[Start of section]

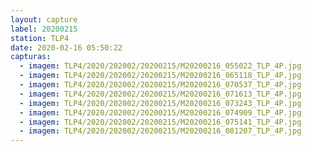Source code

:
 ```yaml
---
layout: capture
label: 20200215
station: TLP4
date: 2020-02-16 05:50:22
capturas:
  - imagem: TLP4/2020/202002/20200215/M20200216_055022_TLP_4P.jpg
  - imagem: TLP4/2020/202002/20200215/M20200216_065118_TLP_4P.jpg
  - imagem: TLP4/2020/202002/20200215/M20200216_070537_TLP_4P.jpg
  - imagem: TLP4/2020/202002/20200215/M20200216_071613_TLP_4P.jpg
  - imagem: TLP4/2020/202002/20200215/M20200216_073243_TLP_4P.jpg
  - imagem: TLP4/2020/202002/20200215/M20200216_074909_TLP_4P.jpg
  - imagem: TLP4/2020/202002/20200215/M20200216_075141_TLP_4P.jpg
  - imagem: TLP4/2020/202002/20200215/M20200216_081207_TLP_4P.jpg
---
```

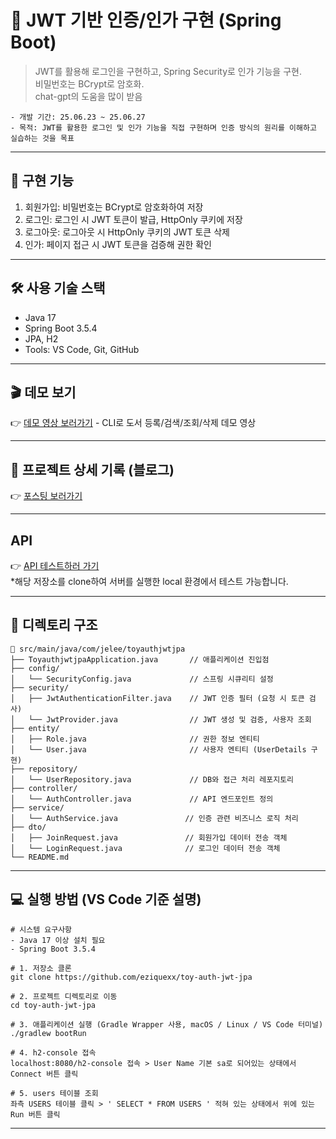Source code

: # 🔐 JWT 기반 인증/인가 구현 (Spring Boot)
> JWT를 활용해 로그인을 구현하고, Spring Security로 인가 기능을 구현.<br>
> 비밀번호는 BCrypt로 암호화.<br>
> chat-gpt의 도움을 많이 받음

```
- 개발 기간: 25.06.23 ~ 25.06.27
- 목적: JWT를 활용한 로그인 및 인가 기능을 직접 구현하며 인증 방식의 원리를 이해하고 실습하는 것을 목표
```
---

## 🧩 구현 기능
1. 회원가입: 비밀번호는 BCrypt로 암호화하여 저장
2. 로그인: 로그인 시 JWT 토큰이 발급, HttpOnly 쿠키에 저장
3. 로그아웃: 로그아웃 시 HttpOnly 쿠키의 JWT 토큰 삭제
4. 인가: 페이지 접근 시 JWT 토큰을 검증해 권한 확인

---

## 🛠 사용 기술 스택
- Java 17
- Spring Boot 3.5.4
- JPA, H2
- Tools: VS Code, Git, GitHub

---

## 🎬 데모 보기
👉 [데모 영상 보러가기](https://youtu.be/AX61k0nWtvM) - CLI로 도서 등록/검색/조회/삭제 데모 영상

---

## 📘 프로젝트 상세 기록 (블로그)
👉 [포스팅 보러가기](https://dev-jelee.tistory.com/entry/toy-project-JWT-%EA%B8%B0%EB%B0%98-%EC%9D%B8%EC%A6%9D%EC%9D%B8%EA%B0%80-%EA%B5%AC%ED%98%84-Spring-Boot)

---

## API
👉 [API 테스트하러 가기](https://www.postman.com/maintenance-geoscientist-31974107/jelee-s-project/collection/cit8mm2/toy-auth-jwt-jpa)
<br>*해당 저장소를 clone하여 서버를 실행한 local 환경에서 테스트 가능합니다.

---

## 📁 디렉토리 구조

```
📂 src/main/java/com/jelee/toyauthjwtjpa
├── ToyauthjwtjpaApplication.java       // 애플리케이션 진입점
├── config/
│   └── SecurityConfig.java             // 스프링 시큐리티 설정
├── security/
│   ├── JwtAuthenticationFilter.java    // JWT 인증 필터 (요청 시 토큰 검사)
│   └── JwtProvider.java                // JWT 생성 및 검증, 사용자 조회
├── entity/
│   ├── Role.java                       // 권한 정보 엔티티
│   └── User.java                       // 사용자 엔티티 (UserDetails 구현)
├── repository/
│   └── UserRepository.java             // DB와 접근 처리 레포지토리
├── controller/
│   └── AuthController.java             // API 엔드포인트 정의
├── service/
│   └── AuthService.java               // 인증 관련 비즈니스 로직 처리
├── dto/
│   ├── JoinRequest.java               // 회원가입 데이터 전송 객체
│   └── LoginRequest.java              // 로그인 데이터 전송 객체
└── README.md
```

---

## 💻 실행 방법 (VS Code 기준 설명)
```
# 시스템 요구사항
- Java 17 이상 설치 필요
- Spring Boot 3.5.4

# 1. 저장소 클론
git clone https://github.com/eziquexx/toy-auth-jwt-jpa

# 2. 프로젝트 디렉토리로 이동
cd toy-auth-jwt-jpa

# 3. 애플리케이션 실행 (Gradle Wrapper 사용, macOS / Linux / VS Code 터미널)
./gradlew bootRun

# 4. h2-console 접속
localhost:8080/h2-console 접속 > User Name 기본 sa로 되어있는 상태에서 Connect 버튼 클릭

# 5. users 테이블 조회
좌측 USERS 테이블 클릭 > ' SELECT * FROM USERS ' 적혀 있는 상태에서 위에 있는 Run 버튼 클릭
```

---


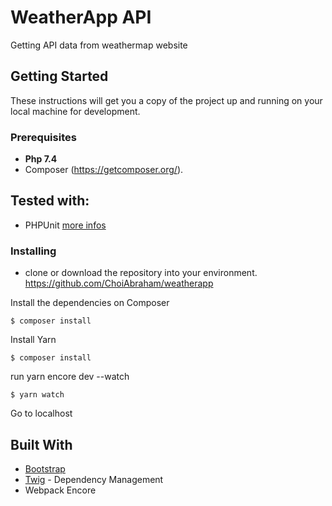 # WeatherApp API

Getting API data from weathermap website 

## Getting Started

These instructions will get you a copy of the project up and running on your local machine for development.

### Prerequisites

* **Php 7.4**
* Composer (https://getcomposer.org/).

## Tested with:
- PHPUnit [more infos](https://phpunit.de/)

### Installing

- clone or download the repository into your environment. https://github.com/ChoiAbraham/weatherapp

Install the dependencies on Composer

```
$ composer install
```
Install Yarn
```
$ composer install
```
run yarn encore dev --watch

```
$ yarn watch
```
Go to localhost
## Built With

* [Bootstrap](https://getbootstrap.com/)
* [Twig](https://twig.symfony.com/) - Dependency Management
* Webpack Encore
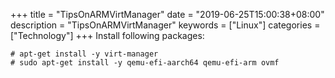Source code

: +++
title = "TipsOnARMVirtManager"
date = "2019-06-25T15:00:38+08:00"
description = "TipsOnARMVirtManager"
keywords = ["Linux"]
categories = ["Technology"]
+++
Install following packages:    

```
# apt-get install -y virt-manager 
# sudo apt-get install -y qemu-efi-aarch64 qemu-efi-arm ovmf
```

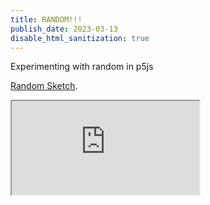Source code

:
 ```yaml
---
title: RANDOM!!!
publish_date: 2023-03-13
disable_html_sanitization: true
---
```



Experimenting with random in p5js

[Random Sketch](https://editor.p5js.org/MeowingDavis/sketches/eA8brS7Vz "It sucks but i love it").






<iframe src="https://editor.p5js.org/MeowingDavis/full/eA8brS7Vz"></iframe>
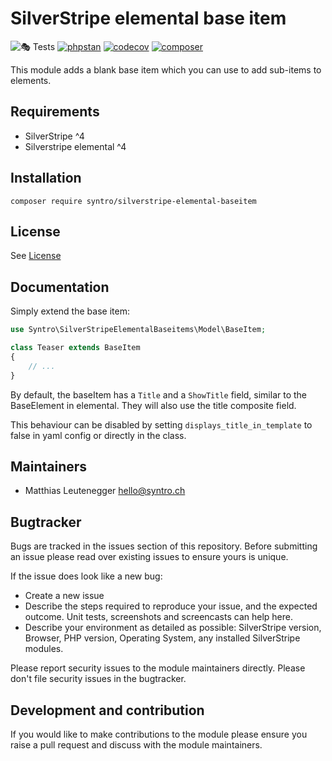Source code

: # SilverStripe elemental base item

![🎭 Tests](https://github.com/syntro-opensource/silverstripe-elemental-baseitem/workflows/%F0%9F%8E%AD%20Tests/badge.svg)
[![phpstan](https://img.shields.io/badge/PHPStan-enabled-success)](https://github.com/phpstan/phpstan)
[![codecov](https://codecov.io/gh/syntro-opensource/silverstripe-elemental-baseitem/branch/master/graph/badge.svg)](https://codecov.io/gh/syntro-opensource/silverstripe-elemental-baseitem)
[![composer](https://img.shields.io/packagist/dt/syntro/silverstripe-elemental-baseitem?color=success&logo=composer)](https://packagist.org/packages/syntro/silverstripe-elemental-baseitem)



This module adds a blank base item which you can use to add sub-items to elements.



## Requirements

* SilverStripe ^4
* Silverstripe elemental ^4

## Installation

```
composer require syntro/silverstripe-elemental-baseitem
```


## License
See [License](license.md)

## Documentation

Simply extend the base item:

```php
use Syntro\SilverStripeElementalBaseitems\Model\BaseItem;

class Teaser extends BaseItem
{
    // ...
}
```
By default, the baseItem has a `Title` and a `ShowTitle` field, similar to the
BaseElement in elemental. They will also use the title composite field.

This behaviour can be disabled by setting `displays_title_in_template` to false
in yaml config or directly in the class.

## Maintainers
 * Matthias Leutenegger <hello@syntro.ch>

## Bugtracker
Bugs are tracked in the issues section of this repository. Before submitting an issue please read over
existing issues to ensure yours is unique.

If the issue does look like a new bug:

 - Create a new issue
 - Describe the steps required to reproduce your issue, and the expected outcome. Unit tests, screenshots
 and screencasts can help here.
 - Describe your environment as detailed as possible: SilverStripe version, Browser, PHP version,
 Operating System, any installed SilverStripe modules.

Please report security issues to the module maintainers directly. Please don't file security issues in the bugtracker.

## Development and contribution
If you would like to make contributions to the module please ensure you raise a pull request and discuss with the module maintainers.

[End of section]

▸ **PROBLEM DESCRIPTION**
For each line of the data that includes the word "editor", return a copy of it.

▸ **ANSWER SECTION**
[Random Sketch](https://editor.p5js.org/MeowingDavis/sketches/eA8brS7Vz "It sucks but i love it").
<iframe src="https://editor.p5js.org/MeowingDavis/full/eA8brS7Vz"></iframe>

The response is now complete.